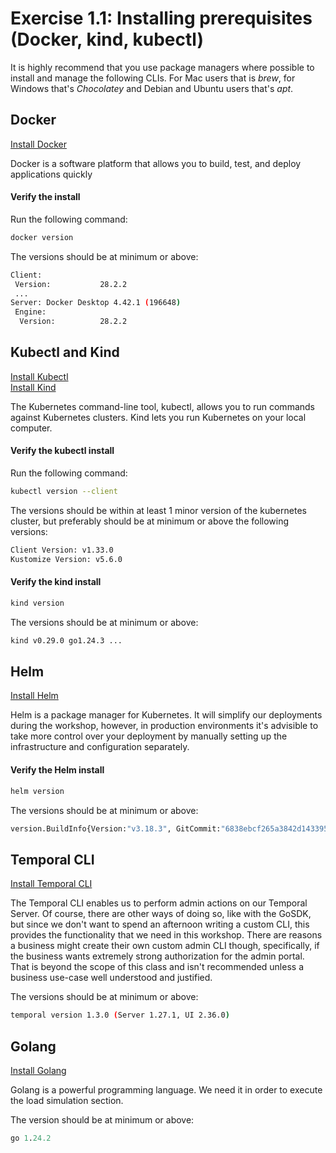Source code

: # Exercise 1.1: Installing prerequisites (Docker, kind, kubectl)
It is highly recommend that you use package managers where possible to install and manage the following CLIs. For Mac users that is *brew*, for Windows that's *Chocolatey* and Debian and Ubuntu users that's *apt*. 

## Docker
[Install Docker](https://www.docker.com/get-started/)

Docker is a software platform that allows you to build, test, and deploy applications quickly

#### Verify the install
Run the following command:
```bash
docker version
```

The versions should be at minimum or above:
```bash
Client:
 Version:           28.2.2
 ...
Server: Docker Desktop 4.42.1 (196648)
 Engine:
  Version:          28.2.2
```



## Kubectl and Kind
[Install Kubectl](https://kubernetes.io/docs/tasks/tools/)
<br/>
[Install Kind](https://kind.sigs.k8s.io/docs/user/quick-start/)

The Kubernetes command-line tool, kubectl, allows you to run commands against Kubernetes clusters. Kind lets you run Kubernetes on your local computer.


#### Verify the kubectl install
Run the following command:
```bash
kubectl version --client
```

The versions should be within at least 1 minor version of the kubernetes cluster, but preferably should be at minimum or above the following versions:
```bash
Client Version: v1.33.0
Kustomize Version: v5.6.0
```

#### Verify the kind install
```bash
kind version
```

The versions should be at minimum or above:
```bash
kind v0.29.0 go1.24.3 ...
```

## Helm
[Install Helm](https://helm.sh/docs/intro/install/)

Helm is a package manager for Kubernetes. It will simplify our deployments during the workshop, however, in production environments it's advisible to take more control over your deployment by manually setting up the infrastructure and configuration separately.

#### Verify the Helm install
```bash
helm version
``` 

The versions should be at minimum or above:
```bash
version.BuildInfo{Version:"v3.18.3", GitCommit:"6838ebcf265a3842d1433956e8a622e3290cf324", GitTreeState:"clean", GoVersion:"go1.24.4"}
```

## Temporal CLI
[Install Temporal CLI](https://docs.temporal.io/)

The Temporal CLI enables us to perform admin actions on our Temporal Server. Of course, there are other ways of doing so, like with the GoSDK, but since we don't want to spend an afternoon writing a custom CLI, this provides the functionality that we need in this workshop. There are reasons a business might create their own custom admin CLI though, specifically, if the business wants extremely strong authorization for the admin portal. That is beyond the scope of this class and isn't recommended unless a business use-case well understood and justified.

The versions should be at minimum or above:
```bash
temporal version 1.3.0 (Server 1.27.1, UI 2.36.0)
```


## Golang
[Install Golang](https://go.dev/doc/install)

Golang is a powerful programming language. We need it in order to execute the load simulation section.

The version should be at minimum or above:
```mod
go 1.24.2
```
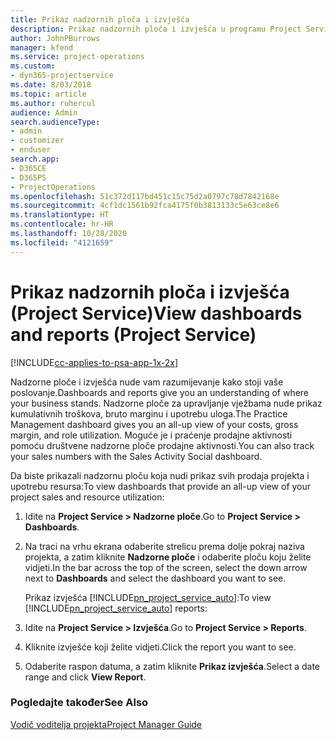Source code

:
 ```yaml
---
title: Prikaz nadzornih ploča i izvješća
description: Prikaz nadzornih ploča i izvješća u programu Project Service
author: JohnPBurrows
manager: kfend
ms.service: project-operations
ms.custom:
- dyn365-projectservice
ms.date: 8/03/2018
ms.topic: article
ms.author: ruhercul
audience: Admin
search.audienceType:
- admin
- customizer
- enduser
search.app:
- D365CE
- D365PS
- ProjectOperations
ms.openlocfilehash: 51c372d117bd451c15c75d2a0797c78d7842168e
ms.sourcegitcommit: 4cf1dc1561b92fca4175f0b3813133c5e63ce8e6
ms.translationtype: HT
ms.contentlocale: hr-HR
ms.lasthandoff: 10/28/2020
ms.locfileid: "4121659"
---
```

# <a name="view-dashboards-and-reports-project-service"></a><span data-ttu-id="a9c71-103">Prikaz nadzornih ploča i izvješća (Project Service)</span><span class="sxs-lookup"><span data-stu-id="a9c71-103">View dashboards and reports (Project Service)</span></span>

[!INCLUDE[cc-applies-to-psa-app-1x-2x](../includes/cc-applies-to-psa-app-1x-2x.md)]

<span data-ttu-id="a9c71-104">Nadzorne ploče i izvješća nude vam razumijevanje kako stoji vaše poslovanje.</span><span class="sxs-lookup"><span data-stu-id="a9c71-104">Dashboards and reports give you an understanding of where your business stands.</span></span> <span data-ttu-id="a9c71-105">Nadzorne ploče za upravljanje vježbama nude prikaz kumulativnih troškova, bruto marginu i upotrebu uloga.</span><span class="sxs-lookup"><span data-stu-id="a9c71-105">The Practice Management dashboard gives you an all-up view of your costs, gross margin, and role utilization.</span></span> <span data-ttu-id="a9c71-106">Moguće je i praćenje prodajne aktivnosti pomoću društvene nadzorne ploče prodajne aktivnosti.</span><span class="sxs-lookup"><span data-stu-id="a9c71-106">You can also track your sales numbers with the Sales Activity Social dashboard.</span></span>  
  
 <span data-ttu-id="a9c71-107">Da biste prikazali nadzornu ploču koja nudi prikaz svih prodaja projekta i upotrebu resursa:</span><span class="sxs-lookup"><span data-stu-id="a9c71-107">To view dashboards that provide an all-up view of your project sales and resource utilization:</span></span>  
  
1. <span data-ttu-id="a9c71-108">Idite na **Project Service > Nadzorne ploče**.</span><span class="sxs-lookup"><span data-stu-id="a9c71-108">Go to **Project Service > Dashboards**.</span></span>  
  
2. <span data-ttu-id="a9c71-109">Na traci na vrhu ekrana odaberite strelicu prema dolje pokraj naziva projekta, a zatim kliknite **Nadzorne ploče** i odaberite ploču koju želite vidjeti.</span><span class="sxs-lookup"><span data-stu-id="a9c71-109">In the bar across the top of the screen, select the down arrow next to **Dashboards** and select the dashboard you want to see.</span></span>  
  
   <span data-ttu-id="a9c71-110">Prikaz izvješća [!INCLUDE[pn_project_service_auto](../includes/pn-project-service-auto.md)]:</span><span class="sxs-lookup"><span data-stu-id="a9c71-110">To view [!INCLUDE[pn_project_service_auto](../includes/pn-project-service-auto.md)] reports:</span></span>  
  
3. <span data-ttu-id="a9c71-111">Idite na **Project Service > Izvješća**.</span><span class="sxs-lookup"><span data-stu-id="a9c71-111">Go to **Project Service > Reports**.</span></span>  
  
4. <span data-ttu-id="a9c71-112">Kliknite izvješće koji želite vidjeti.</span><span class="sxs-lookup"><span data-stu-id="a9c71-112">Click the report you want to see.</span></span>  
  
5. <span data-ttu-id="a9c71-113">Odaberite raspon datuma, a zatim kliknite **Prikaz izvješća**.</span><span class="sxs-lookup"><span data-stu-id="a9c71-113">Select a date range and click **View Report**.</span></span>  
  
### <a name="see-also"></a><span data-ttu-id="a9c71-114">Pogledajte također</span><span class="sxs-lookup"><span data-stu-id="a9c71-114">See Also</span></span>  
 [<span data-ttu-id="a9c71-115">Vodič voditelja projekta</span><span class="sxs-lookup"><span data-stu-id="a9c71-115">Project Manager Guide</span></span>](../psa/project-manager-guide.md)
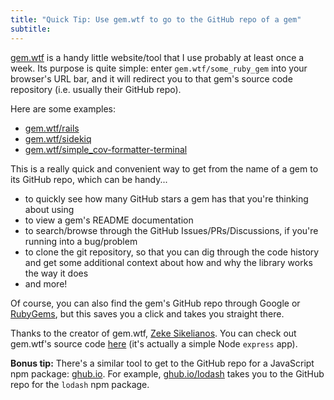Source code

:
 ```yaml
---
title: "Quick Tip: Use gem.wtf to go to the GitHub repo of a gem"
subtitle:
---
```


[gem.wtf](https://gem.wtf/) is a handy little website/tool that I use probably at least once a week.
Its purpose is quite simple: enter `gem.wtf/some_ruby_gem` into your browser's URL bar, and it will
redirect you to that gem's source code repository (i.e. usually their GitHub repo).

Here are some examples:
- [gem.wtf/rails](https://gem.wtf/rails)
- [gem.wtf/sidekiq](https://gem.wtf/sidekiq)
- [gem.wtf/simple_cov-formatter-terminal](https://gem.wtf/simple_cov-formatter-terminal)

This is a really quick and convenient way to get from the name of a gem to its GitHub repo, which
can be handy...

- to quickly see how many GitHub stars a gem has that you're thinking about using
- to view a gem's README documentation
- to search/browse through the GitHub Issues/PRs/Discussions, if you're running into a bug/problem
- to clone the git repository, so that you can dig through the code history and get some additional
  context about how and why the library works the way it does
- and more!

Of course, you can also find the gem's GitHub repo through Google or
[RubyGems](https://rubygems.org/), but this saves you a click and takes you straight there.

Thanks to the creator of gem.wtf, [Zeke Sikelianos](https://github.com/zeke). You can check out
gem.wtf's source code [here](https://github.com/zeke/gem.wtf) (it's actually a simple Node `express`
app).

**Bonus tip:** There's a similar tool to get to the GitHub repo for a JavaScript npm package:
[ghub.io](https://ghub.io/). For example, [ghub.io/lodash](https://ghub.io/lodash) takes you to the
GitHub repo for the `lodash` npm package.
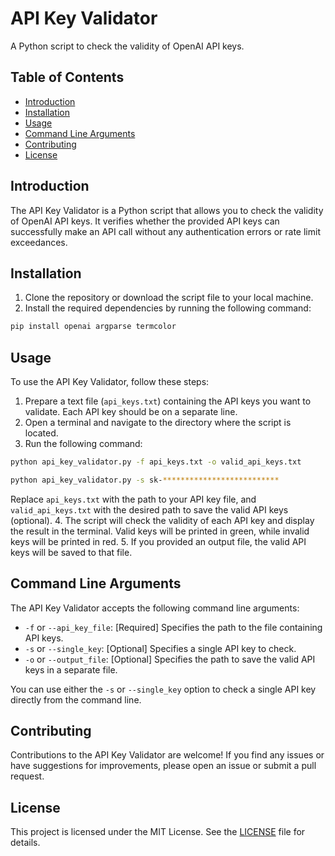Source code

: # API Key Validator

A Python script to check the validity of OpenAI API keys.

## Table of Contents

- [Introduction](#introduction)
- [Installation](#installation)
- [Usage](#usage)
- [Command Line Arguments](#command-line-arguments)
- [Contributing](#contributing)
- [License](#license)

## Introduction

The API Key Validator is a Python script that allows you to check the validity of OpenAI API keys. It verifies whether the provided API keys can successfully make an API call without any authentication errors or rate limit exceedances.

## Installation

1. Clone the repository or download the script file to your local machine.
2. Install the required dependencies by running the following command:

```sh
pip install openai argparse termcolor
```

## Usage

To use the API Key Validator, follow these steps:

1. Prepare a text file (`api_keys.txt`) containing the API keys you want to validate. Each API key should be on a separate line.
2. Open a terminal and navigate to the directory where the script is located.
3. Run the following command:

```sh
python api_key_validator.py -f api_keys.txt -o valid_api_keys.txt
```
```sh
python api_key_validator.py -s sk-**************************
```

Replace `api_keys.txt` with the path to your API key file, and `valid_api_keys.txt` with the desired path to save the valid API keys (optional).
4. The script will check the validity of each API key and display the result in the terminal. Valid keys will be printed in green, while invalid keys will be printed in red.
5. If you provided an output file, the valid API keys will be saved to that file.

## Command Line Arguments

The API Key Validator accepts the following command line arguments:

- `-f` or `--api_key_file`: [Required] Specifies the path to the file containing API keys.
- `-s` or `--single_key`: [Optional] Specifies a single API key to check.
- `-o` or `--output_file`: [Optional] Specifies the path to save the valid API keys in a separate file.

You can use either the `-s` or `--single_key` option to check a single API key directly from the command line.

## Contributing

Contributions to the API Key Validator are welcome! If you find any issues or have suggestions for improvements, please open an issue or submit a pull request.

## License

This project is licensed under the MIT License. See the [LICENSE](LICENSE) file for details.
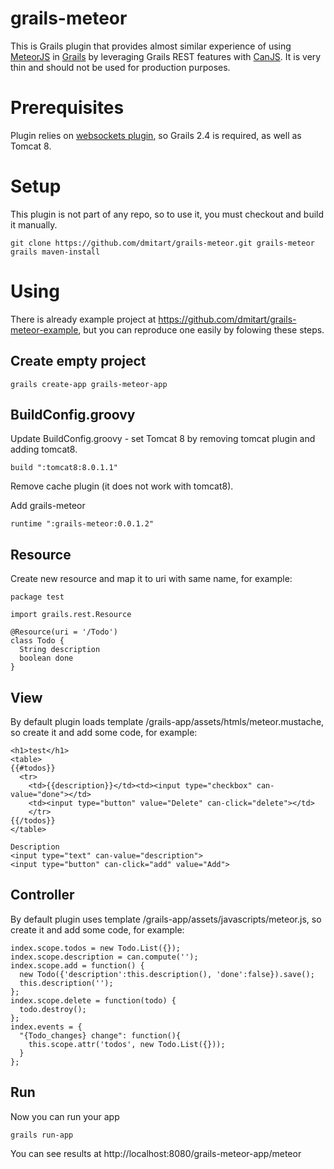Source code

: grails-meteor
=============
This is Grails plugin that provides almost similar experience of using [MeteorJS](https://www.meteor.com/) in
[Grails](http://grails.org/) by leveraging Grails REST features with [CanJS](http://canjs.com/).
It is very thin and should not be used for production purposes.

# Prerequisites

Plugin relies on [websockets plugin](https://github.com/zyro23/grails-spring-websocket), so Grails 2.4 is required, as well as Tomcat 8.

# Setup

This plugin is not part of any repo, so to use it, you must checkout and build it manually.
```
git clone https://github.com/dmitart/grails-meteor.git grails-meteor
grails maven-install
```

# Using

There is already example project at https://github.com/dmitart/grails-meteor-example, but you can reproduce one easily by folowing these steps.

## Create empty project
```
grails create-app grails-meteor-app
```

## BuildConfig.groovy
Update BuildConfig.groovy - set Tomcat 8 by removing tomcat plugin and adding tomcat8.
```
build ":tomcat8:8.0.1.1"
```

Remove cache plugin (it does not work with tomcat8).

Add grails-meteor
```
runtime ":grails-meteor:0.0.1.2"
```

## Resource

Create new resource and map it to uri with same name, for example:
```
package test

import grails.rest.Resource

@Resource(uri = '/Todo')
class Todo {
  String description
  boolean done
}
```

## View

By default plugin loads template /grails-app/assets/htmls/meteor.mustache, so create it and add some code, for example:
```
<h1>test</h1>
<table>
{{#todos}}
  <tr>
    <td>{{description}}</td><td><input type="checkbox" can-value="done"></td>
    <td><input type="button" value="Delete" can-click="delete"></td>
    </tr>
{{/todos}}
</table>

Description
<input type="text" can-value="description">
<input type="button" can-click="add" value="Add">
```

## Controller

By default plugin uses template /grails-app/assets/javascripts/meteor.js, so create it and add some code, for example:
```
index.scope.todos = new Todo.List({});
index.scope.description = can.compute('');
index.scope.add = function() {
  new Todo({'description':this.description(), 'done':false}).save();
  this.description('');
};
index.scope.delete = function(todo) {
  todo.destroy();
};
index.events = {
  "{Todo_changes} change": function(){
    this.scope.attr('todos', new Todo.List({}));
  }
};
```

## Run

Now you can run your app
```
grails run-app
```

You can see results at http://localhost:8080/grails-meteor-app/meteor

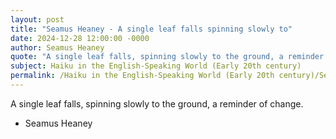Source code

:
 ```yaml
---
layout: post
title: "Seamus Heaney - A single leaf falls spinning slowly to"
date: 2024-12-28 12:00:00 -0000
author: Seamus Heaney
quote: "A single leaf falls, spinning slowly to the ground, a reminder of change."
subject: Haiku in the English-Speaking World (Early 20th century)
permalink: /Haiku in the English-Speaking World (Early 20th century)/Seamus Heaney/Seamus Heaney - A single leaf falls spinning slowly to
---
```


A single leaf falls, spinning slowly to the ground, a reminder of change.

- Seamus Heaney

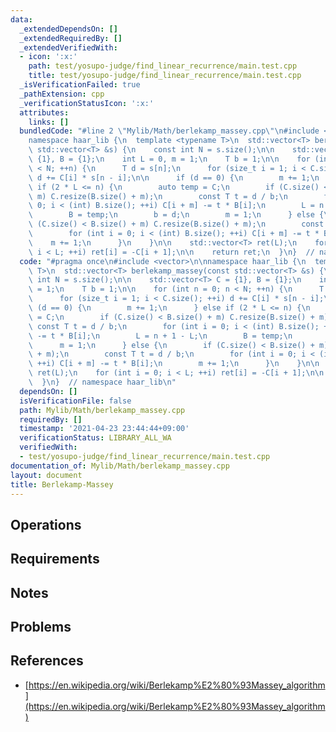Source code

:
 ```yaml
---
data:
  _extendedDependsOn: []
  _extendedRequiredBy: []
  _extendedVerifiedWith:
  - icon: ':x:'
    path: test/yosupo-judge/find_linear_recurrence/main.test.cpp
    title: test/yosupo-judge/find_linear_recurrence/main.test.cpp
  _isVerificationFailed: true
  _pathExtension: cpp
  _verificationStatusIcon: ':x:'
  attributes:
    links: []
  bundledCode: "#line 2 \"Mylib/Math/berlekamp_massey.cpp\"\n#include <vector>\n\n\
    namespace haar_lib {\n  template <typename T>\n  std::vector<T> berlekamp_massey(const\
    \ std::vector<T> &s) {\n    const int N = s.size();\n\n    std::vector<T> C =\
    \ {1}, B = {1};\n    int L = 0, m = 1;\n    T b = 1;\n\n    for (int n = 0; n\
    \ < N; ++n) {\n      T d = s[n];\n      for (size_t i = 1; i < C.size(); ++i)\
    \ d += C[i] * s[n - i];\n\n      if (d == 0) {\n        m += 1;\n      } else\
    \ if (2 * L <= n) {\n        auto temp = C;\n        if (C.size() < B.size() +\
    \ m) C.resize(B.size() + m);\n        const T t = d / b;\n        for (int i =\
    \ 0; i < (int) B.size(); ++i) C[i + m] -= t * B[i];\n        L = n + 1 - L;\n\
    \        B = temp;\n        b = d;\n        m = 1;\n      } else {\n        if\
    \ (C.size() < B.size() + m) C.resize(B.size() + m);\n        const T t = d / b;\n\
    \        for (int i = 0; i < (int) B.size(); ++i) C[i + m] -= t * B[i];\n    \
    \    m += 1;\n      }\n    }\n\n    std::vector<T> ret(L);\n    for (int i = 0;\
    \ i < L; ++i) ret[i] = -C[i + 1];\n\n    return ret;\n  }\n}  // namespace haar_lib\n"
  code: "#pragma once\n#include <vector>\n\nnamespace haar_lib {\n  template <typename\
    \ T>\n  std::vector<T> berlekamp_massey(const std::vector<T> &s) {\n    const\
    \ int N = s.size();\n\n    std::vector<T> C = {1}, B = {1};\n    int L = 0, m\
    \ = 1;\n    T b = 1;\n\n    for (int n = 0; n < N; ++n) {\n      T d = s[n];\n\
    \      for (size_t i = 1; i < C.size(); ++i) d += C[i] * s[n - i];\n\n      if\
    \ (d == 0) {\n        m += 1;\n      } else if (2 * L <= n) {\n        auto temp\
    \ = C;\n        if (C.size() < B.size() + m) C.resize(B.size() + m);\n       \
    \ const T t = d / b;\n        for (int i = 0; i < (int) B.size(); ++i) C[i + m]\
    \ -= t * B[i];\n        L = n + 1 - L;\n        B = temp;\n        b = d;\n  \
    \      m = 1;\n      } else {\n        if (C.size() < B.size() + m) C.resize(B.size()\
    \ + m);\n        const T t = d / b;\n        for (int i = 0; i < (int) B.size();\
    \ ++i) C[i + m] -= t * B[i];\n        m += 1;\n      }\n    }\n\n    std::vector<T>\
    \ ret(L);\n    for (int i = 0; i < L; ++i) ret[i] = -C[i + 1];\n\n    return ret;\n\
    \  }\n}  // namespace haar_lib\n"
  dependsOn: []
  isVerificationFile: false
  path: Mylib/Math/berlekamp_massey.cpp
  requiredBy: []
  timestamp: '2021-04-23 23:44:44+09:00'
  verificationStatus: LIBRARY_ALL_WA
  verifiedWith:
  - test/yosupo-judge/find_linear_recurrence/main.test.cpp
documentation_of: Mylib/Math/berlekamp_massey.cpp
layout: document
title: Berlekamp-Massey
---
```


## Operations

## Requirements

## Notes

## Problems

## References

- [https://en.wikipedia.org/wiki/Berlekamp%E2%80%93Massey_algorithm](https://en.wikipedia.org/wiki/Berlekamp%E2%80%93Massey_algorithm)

**Work required:**
Using the listing, count the lines where the word "more" appears and reply with only that number.

**Answer to this problem:**
2